[Recorded data]
□ □ □

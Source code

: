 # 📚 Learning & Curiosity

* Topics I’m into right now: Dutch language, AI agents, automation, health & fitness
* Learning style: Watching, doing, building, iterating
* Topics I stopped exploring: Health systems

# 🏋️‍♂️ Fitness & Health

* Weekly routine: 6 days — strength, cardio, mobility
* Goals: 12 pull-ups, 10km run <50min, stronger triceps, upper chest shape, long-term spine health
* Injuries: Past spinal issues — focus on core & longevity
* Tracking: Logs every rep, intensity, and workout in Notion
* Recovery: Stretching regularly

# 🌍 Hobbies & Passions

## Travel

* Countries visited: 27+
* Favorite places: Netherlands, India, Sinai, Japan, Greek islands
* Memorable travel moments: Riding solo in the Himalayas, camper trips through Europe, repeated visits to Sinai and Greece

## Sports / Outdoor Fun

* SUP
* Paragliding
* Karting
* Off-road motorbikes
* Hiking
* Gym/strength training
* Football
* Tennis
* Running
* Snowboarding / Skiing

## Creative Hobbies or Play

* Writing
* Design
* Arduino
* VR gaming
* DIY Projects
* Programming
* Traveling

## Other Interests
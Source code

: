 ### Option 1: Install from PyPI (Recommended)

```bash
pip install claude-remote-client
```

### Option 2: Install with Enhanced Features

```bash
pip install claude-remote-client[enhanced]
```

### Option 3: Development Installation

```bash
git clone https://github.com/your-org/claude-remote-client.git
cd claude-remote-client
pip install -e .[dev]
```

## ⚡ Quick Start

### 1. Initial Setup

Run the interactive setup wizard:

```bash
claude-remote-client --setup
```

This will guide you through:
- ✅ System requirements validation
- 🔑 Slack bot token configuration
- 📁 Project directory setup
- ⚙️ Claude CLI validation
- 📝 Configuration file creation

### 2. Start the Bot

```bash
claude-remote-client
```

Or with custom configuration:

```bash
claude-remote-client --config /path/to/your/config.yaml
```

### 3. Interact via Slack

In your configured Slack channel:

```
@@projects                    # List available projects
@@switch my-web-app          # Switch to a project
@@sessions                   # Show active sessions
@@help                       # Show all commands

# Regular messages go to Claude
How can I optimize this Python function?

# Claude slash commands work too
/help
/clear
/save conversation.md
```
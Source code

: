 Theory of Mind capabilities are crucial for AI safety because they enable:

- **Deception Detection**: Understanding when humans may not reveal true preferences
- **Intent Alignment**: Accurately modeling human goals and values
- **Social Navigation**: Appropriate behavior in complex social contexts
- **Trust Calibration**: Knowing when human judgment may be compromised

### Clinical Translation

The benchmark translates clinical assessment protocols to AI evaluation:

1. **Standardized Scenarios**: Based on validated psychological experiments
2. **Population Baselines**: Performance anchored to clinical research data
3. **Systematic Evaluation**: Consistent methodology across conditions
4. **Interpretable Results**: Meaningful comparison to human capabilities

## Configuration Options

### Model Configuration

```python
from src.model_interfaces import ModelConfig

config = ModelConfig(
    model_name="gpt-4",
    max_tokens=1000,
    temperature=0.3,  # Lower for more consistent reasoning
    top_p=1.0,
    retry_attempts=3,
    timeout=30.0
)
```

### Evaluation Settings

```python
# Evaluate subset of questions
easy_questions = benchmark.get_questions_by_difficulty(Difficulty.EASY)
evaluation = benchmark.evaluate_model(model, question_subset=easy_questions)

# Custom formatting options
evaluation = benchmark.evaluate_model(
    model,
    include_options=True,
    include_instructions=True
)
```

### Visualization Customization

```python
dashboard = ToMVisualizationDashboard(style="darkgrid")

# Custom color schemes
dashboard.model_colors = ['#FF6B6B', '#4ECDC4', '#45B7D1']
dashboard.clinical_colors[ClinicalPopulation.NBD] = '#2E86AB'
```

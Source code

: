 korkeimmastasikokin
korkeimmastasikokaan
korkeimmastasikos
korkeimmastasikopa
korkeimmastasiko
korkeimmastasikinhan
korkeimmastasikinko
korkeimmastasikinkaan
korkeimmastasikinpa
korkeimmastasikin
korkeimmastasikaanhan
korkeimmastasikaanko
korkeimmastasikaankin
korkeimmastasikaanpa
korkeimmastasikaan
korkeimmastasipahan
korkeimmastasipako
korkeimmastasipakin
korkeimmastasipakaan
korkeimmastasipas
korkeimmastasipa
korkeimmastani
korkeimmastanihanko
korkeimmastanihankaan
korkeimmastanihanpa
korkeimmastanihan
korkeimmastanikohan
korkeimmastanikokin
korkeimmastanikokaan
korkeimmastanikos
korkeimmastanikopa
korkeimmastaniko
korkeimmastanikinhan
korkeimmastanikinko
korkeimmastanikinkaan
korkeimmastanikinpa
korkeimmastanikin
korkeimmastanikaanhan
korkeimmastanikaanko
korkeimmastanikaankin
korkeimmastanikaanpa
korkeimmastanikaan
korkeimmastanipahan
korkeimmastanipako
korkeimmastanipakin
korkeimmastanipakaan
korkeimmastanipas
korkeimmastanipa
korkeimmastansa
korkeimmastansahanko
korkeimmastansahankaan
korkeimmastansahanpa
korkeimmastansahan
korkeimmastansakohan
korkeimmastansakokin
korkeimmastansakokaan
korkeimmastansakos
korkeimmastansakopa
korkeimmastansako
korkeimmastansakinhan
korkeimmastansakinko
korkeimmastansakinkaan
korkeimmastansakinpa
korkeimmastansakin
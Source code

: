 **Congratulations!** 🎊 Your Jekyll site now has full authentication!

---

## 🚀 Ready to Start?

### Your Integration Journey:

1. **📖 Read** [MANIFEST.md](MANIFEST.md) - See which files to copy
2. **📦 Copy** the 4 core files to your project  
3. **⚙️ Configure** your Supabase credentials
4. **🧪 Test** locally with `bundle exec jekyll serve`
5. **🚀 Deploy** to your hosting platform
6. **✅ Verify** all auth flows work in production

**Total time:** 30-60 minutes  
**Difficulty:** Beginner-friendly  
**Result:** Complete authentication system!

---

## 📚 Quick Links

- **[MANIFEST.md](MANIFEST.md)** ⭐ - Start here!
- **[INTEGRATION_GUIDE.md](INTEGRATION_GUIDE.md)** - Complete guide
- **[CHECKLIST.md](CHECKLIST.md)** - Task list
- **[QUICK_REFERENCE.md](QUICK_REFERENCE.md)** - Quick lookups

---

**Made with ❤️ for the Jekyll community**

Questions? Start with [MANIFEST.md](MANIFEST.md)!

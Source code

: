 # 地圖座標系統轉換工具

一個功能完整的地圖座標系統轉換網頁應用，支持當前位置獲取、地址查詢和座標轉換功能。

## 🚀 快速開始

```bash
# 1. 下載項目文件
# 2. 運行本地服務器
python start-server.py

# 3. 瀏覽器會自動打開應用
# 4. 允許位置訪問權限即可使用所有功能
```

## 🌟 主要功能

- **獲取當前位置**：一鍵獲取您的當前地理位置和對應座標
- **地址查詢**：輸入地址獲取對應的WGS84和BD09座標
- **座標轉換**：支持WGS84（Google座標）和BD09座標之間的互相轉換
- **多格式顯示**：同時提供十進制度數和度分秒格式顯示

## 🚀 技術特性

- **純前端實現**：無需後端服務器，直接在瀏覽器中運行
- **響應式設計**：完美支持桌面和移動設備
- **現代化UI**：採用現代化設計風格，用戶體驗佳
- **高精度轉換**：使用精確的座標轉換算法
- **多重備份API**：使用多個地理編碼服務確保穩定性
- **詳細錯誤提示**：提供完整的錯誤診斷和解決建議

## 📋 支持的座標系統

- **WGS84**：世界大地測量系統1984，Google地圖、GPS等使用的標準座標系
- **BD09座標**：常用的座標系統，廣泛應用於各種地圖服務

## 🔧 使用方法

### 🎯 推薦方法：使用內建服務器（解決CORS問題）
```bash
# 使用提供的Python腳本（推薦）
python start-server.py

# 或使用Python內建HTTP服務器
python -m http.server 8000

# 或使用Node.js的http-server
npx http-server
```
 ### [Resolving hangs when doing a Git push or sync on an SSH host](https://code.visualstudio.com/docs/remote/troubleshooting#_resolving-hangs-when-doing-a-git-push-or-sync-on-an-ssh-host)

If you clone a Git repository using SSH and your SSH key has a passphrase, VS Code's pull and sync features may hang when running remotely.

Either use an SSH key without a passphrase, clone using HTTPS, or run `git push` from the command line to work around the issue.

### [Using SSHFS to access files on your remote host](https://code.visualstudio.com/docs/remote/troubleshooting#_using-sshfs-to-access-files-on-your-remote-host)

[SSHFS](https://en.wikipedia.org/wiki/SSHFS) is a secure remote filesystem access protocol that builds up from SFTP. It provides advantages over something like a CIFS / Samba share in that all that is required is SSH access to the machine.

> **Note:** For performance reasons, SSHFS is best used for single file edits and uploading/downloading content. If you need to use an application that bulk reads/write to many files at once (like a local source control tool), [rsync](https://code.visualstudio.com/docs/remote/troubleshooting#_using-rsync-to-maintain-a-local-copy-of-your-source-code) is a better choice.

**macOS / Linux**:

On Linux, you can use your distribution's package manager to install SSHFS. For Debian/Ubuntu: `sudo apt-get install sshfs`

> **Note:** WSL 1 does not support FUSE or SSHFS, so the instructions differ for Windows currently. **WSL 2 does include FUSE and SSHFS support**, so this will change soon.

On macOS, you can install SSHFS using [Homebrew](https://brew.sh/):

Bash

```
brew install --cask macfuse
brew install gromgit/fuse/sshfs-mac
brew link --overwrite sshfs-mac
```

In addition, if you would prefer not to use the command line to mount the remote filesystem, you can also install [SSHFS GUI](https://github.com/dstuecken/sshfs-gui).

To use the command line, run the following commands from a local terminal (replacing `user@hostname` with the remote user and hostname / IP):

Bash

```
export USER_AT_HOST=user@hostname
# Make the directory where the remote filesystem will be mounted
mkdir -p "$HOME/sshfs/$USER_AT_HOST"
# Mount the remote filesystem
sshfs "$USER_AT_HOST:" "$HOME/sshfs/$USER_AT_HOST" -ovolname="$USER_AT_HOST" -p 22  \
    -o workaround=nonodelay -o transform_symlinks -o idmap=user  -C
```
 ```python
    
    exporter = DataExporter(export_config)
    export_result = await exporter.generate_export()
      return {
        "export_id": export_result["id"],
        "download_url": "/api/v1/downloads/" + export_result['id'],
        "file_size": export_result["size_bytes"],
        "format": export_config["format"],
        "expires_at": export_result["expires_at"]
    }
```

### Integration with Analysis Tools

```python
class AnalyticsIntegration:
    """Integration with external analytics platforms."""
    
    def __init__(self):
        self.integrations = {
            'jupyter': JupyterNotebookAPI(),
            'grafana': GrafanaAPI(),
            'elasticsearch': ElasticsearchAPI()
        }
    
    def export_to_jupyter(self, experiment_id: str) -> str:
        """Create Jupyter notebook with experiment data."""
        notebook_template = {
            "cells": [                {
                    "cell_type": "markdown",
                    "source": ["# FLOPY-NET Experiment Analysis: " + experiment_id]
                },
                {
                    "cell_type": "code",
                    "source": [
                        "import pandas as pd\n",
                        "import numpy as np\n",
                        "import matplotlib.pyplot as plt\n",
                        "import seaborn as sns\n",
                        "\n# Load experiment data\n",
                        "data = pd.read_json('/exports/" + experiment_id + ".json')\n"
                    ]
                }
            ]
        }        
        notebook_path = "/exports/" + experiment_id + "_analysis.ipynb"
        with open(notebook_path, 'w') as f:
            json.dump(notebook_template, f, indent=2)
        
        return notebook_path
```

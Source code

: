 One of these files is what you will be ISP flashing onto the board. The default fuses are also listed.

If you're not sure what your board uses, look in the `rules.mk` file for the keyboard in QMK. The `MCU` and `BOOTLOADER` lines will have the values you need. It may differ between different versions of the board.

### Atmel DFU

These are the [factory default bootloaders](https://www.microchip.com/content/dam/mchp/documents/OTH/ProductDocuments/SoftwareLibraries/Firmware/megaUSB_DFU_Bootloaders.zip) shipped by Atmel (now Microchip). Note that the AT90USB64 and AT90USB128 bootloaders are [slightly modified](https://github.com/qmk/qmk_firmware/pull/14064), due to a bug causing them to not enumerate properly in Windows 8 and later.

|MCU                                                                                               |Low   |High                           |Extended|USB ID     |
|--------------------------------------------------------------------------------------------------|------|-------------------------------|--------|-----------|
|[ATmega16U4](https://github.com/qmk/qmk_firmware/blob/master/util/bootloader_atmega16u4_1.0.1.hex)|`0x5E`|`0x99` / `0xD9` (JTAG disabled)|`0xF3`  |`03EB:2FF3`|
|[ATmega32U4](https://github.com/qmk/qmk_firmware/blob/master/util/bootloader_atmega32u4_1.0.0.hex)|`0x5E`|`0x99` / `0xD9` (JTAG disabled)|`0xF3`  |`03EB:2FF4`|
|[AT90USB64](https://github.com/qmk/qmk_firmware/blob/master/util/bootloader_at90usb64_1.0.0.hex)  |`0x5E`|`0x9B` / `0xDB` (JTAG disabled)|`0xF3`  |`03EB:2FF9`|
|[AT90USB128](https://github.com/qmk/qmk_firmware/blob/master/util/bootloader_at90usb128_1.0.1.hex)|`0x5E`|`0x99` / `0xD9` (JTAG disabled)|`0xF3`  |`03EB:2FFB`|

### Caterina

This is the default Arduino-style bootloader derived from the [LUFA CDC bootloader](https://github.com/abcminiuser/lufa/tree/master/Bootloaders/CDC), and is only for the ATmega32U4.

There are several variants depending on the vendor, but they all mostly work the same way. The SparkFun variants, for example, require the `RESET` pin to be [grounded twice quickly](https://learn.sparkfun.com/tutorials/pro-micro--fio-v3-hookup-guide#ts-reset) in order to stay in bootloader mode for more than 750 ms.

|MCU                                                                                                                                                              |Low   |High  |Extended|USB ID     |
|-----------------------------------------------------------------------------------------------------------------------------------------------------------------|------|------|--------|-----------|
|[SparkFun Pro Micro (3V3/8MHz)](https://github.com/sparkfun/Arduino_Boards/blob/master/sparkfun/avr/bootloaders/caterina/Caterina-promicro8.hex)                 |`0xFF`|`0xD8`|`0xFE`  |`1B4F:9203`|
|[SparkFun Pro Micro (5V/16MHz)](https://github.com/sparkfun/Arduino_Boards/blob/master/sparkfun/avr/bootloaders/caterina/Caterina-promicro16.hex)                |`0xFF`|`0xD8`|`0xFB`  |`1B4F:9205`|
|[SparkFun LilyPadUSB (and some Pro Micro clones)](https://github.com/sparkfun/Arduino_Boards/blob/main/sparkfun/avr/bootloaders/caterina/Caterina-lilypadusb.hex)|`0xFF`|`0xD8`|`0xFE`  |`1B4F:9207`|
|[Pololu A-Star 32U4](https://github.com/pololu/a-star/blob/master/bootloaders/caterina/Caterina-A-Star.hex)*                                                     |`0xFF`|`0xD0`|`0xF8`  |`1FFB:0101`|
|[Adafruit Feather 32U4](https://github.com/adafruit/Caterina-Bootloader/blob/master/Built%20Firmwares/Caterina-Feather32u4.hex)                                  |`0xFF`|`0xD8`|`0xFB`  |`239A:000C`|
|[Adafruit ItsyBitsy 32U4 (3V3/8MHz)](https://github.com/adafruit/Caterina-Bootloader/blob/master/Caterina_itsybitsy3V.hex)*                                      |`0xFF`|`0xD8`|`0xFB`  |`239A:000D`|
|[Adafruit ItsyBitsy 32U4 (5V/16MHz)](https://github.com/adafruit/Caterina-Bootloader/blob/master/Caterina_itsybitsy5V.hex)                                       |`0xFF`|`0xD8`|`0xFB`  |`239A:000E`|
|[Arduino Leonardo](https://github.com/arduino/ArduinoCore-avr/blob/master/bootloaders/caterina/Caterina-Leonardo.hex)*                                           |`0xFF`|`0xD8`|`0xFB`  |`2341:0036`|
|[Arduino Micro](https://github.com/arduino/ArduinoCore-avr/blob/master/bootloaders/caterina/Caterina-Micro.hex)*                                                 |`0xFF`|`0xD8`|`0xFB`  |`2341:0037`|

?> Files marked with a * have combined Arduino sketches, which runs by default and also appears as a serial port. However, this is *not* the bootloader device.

□ □ □

** The problem **
Using the records above, set down exactly the lines from the one with "Recovery: Stretching regularly" through the one with "Snowboarding / Skiing", inclusive, and nothing more.

** Output **
* Recovery: Stretching regularly

# 🌍 Hobbies & Passions

## Travel

* Countries visited: 27+
* Favorite places: Netherlands, India, Sinai, Japan, Greek islands
* Memorable travel moments: Riding solo in the Himalayas, camper trips through Europe, repeated visits to Sinai and Greece

## Sports / Outdoor Fun

* SUP
* Paragliding
* Karting
* Off-road motorbikes
* Hiking
* Gym/strength training
* Football
* Tennis
* Running
* Snowboarding / Skiing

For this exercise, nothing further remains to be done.